**TASK ITEM**: Please return all lines in the listing holding the word "only".

**INFORMATION SUPPLIED**:

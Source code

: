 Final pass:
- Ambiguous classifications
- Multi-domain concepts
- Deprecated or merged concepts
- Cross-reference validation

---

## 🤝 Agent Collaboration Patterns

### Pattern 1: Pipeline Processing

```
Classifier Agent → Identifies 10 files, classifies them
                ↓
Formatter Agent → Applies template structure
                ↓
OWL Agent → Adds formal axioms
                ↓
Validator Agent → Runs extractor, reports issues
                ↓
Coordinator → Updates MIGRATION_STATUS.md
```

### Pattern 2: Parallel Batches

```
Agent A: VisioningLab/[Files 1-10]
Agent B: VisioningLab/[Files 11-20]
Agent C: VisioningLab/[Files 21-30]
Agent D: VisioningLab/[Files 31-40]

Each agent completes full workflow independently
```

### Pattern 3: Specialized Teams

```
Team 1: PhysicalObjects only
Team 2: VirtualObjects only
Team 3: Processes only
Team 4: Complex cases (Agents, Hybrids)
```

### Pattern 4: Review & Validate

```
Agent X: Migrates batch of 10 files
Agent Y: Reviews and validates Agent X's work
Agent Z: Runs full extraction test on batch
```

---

---

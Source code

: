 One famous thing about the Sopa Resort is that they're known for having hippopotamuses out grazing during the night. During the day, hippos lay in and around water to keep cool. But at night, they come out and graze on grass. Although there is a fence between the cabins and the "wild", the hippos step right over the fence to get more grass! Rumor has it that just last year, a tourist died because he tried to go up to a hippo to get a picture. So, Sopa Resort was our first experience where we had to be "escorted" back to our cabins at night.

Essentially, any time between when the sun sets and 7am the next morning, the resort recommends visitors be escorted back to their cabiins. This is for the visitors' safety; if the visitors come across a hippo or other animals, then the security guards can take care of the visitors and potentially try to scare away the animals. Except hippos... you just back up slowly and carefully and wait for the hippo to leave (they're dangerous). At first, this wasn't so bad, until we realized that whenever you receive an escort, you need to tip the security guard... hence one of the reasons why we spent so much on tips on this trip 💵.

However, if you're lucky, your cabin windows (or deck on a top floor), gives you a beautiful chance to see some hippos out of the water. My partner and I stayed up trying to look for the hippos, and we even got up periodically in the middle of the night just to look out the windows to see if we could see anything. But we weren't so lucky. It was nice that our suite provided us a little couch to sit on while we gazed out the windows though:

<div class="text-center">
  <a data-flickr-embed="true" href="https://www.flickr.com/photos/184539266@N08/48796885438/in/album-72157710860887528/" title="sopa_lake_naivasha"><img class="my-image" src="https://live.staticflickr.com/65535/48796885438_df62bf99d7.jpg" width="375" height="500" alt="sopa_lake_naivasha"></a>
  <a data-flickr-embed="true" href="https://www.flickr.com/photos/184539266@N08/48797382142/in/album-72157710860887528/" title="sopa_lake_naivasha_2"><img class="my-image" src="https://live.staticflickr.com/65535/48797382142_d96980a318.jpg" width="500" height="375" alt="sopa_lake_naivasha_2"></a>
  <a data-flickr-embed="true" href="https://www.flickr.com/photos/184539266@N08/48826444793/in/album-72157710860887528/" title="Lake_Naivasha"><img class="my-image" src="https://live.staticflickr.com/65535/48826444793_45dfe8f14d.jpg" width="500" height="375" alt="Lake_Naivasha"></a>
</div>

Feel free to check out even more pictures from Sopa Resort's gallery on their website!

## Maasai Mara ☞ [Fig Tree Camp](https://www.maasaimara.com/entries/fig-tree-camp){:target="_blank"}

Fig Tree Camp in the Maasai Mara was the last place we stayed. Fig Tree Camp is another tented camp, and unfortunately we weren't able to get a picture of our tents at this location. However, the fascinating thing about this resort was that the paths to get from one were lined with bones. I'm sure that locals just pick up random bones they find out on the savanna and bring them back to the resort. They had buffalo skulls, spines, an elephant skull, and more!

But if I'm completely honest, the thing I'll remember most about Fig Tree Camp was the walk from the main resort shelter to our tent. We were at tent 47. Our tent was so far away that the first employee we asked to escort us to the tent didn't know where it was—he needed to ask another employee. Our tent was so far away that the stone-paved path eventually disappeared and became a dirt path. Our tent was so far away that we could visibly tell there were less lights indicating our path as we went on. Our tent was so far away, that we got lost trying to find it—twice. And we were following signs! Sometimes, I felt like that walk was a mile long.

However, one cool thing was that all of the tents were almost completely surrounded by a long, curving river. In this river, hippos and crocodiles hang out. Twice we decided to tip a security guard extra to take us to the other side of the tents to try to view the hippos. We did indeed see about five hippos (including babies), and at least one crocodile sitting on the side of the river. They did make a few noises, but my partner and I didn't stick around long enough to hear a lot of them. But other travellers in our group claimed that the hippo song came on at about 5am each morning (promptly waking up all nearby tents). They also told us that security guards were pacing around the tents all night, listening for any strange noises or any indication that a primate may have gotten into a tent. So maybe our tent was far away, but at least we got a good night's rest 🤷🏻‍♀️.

---

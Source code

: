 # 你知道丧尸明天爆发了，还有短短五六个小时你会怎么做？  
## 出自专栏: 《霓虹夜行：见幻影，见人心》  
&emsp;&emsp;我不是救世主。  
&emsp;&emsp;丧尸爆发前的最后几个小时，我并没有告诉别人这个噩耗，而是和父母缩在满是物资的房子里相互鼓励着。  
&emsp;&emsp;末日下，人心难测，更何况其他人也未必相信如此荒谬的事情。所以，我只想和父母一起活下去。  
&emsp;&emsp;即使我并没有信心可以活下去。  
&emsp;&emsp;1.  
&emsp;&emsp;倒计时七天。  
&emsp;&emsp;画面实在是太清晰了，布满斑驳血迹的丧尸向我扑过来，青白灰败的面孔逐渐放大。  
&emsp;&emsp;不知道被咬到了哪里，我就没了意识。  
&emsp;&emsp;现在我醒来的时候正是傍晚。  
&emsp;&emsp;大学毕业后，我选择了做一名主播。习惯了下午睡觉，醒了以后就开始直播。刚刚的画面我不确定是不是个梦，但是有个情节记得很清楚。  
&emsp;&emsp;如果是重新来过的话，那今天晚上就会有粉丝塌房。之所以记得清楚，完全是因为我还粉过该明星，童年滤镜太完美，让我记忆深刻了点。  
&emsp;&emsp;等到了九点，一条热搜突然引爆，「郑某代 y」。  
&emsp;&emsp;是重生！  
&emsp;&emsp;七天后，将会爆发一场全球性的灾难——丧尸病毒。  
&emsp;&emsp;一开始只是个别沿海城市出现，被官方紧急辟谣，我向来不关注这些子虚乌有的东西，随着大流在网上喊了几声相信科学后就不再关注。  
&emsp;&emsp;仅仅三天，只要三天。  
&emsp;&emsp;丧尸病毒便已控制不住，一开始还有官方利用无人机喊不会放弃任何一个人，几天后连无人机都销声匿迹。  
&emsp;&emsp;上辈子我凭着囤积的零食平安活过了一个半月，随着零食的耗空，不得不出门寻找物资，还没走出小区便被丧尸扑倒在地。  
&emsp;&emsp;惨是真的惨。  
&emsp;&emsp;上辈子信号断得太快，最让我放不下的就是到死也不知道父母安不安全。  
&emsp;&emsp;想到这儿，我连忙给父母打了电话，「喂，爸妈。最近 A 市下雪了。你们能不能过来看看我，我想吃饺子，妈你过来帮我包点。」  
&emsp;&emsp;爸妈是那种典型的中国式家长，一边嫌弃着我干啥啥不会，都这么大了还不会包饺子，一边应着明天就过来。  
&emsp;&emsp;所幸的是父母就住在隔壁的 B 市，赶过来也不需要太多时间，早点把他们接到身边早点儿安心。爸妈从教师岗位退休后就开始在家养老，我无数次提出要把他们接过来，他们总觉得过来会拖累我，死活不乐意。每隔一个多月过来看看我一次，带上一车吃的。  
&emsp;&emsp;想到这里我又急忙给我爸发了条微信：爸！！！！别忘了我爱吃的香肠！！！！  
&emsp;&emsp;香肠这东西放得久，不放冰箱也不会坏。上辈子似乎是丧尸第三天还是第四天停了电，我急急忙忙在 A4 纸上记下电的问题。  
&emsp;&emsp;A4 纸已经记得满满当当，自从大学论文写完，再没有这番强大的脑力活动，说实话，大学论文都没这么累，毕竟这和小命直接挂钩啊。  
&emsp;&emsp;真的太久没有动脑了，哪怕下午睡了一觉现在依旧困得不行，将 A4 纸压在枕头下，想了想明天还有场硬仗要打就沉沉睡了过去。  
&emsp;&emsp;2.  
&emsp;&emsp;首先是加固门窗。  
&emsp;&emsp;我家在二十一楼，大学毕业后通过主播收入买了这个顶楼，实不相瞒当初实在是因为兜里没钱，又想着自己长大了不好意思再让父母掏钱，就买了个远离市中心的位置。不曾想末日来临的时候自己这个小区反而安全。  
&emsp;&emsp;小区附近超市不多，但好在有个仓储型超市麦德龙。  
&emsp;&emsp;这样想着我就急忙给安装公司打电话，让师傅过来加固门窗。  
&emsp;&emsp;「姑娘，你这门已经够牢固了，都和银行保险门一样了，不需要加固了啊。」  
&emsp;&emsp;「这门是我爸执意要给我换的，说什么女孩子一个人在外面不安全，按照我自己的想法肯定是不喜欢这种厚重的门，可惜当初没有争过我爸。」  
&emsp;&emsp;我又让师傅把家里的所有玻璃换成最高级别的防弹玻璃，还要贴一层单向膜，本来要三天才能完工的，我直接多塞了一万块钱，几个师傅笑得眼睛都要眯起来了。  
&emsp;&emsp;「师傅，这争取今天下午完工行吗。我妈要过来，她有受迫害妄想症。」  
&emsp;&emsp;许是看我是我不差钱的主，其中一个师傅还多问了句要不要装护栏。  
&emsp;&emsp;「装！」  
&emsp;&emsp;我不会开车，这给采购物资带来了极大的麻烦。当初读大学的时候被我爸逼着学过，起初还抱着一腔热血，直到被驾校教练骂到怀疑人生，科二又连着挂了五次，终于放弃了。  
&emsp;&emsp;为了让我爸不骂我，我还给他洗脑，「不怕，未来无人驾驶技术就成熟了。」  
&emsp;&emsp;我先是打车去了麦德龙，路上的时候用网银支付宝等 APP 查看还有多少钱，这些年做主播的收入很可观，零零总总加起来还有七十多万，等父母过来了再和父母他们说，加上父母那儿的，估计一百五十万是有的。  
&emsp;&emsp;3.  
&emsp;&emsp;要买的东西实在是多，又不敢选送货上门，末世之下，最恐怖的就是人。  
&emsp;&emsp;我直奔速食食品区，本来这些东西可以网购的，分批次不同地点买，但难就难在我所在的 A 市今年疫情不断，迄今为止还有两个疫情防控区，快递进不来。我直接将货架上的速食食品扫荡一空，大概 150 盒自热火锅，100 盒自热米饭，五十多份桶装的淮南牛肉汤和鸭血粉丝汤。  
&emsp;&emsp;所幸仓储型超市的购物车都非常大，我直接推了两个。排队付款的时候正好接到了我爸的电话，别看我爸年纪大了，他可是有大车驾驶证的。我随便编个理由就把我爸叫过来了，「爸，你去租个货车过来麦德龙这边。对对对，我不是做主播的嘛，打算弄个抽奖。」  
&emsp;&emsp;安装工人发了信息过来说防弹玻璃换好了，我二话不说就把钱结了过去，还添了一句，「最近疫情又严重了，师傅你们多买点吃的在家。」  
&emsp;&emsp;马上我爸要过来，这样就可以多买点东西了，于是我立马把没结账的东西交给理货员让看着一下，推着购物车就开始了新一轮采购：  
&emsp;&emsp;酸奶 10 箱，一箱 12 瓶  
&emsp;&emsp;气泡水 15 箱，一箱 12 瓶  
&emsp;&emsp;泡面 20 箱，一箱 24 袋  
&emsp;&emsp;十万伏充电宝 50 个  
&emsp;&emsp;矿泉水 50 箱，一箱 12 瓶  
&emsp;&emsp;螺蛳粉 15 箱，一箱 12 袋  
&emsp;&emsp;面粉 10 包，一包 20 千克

**EXERCISE ANSWER**:
Team 1: PhysicalObjects only
Team 2: VirtualObjects only
Team 3: Processes only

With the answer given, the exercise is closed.